▸ **YOUR TASK**: Copy exactly the lines of the records below, and only those lines, beginning with the line that contains "# MUST READ" and ending with the line that contains "your staked tokens.".

▸ **GIVEN RECORDS**:
• • •

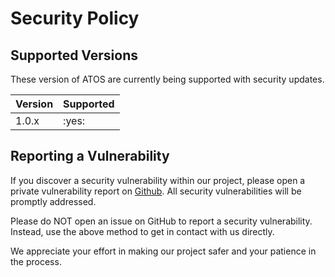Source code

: # Security Policy

## Supported Versions

These version of ATOS are currently being supported with security updates.

| Version | Supported          |
| ------- | ------------------ |
|  1.0.x  | :yes:              |

## Reporting a Vulnerability


If you discover a security vulnerability within our project, please open a private vulnerability report on [Github](https://github.com/RI-SE/ATOS/security). All security vulnerabilities will be promptly addressed.

Please do NOT open an issue on GitHub to report a security vulnerability. Instead, use the above method to get in contact with us directly.

We appreciate your effort in making our project safer and your patience in the process.
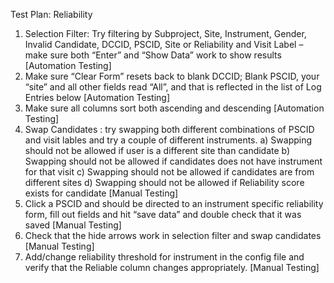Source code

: Test Plan: Reliability

1) Selection Filter: Try filtering by Subproject, Site, Instrument, Gender, Invalid Candidate, DCCID, PSCID, Site or Reliability and Visit Label – make sure both “Enter” and “Show Data” work to show results
   [Automation Testing]
2) Make sure “Clear Form” resets back to blank DCCID; Blank PSCID, your “site” and all other fields read “All”, and that is reflected in the list of Log Entries below
   [Automation Testing]
3)  Make sure all columns sort both ascending and descending
   [Automation Testing]
4) Swap Candidates : try swapping both different combinations of PSCID and visit lables and try a couple of different instruments.
   a) Swapping should not be allowed if user is a different site than candidate
   b) Swapping should not be allowed if candidates does not have instrument for that visit
   c) Swapping should not be allowed if candidates are from different sites
   d) Swapping should not be allowed if Reliability score exists for candidate
   [Manual Testing]
5) Click a PSCID and should be directed to an instrument specific reliability form, fill out fields and hit “save data” and double check that it was saved
   [Manual Testing]
6) Check that the hide arrows work in selection filter and swap candidates
   [Manual Testing]
7) Add/change reliability threshold for instrument in the config file and verify that the Reliable column changes appropriately.
   [Manual Testing]
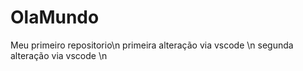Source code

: # OlaMundo
 Meu primeiro repositorio\n
 primeira alteração via vscode \n
 segunda alteração via vscode \n
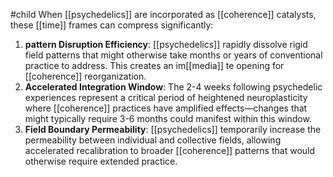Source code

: #child 
When [[psychedelics]] are incorporated as [[coherence]] catalysts, these [[time]] frames can compress significantly:

1. **pattern Disruption Efficiency**: [[psychedelics]] rapidly dissolve rigid field patterns that might otherwise take months or years of conventional practice to address. This creates an im[[media]] te opening for [[coherence]] reorganization.
2. **Accelerated Integration Window**: The 2-4 weeks following psychedelic experiences represent a critical period of heightened neuroplasticity where [[coherence]] practices have amplified effects—changes that might typically require 3-6 months could manifest within this window.
3. **Field Boundary Permeability**: [[psychedelics]] temporarily increase the permeability between individual and collective fields, allowing accelerated recalibration to broader [[coherence]] patterns that would otherwise require extended practice.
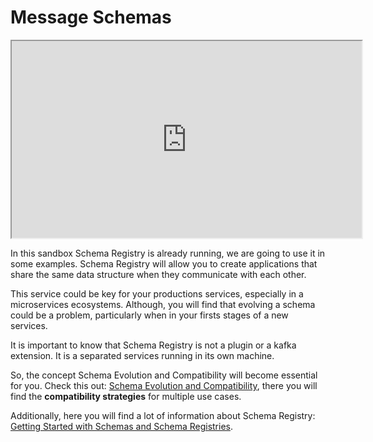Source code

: # Message Schemas

<iframe width="560" height="315" src="https://www.youtube.com/embed/2bPx3hfKX04"></iframe>

In this sandbox Schema Registry is already running, we are going to use it in some examples.
Schema Registry will allow you to create applications that share the same data structure when they communicate with each other.

This service could be key for your productions services, especially in a microservices ecosystems.
Although, you will find that evolving a schema could be a problem, particularly when
in your firsts stages of a new services.

It is important to know that Schema Registry is not a plugin or a kafka extension. It is a separated services running
in its own machine.

So, the concept Schema Evolution and Compatibility will become essential for you.
Check this out: [Schema Evolution and Compatibility](https://docs.confluent.io/platform/current/schema-registry/fundamentals/schema-evolution.html),
there you will find the **compatibility strategies** for multiple use cases.

Additionally, here you will find a lot of information about Schema Registry: [Getting Started with Schemas and Schema Registries](https://www.confluent.io/blog/schema-registry-for-beginners/).
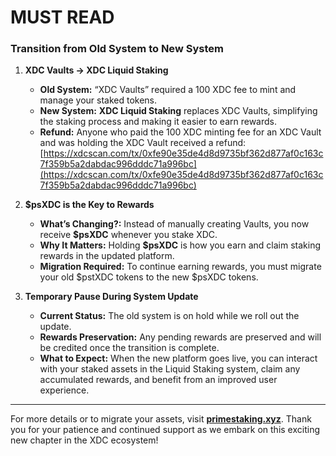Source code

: # MUST READ

### Transition from Old System to New System

1.  **XDC Vaults → XDC Liquid Staking**

    * **Old System:** “XDC Vaults” required a 100 XDC fee to mint and manage your staked tokens.
    * **New System:** **XDC Liquid Staking** replaces XDC Vaults, simplifying the staking process and making it easier to earn rewards.
    * **Refund:** Anyone who paid the 100 XDC minting fee for an XDC Vault and was holding the XDC Vault received a refund: [https://xdcscan.com/tx/0xfe90e35de4d8d9735bf362d877af0c163c7f359b5a2dabdac996dddc71a996bc](https://xdcscan.com/tx/0xfe90e35de4d8d9735bf362d877af0c163c7f359b5a2dabdac996dddc71a996bc)


2.  **$psXDC is the Key to Rewards**

    * **What’s Changing?:** Instead of manually creating Vaults, you now receive **$psXDC** whenever you stake XDC.
    * **Why It Matters:** Holding **$psXDC** is how you earn and claim staking rewards in the updated platform.
    * **Migration Required:** To continue earning rewards, you must migrate your old $pstXDC tokens to the new $psXDC tokens.


3. **Temporary Pause During System Update**
   * **Current Status:** The old system is on hold while we roll out the update.
   * **Rewards Preservation:** Any pending rewards are preserved and will be credited once the transition is complete.
   * **What to Expect:** When the new platform goes live, you can interact with your staked assets in the Liquid Staking system, claim any accumulated rewards, and benefit from an improved user experience.

***

For more details or to migrate your assets, visit [**primestaking.xyz**](https://primestaking.xyz). Thank you for your patience and continued support as we embark on this exciting new chapter in the XDC ecosystem!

• • •

▸ **SOLVED PROBLEM**:
: # MUST READ

### Transition from Old System to New System

1.  **XDC Vaults → XDC Liquid Staking**

    * **Old System:** “XDC Vaults” required a 100 XDC fee to mint and manage your staked tokens.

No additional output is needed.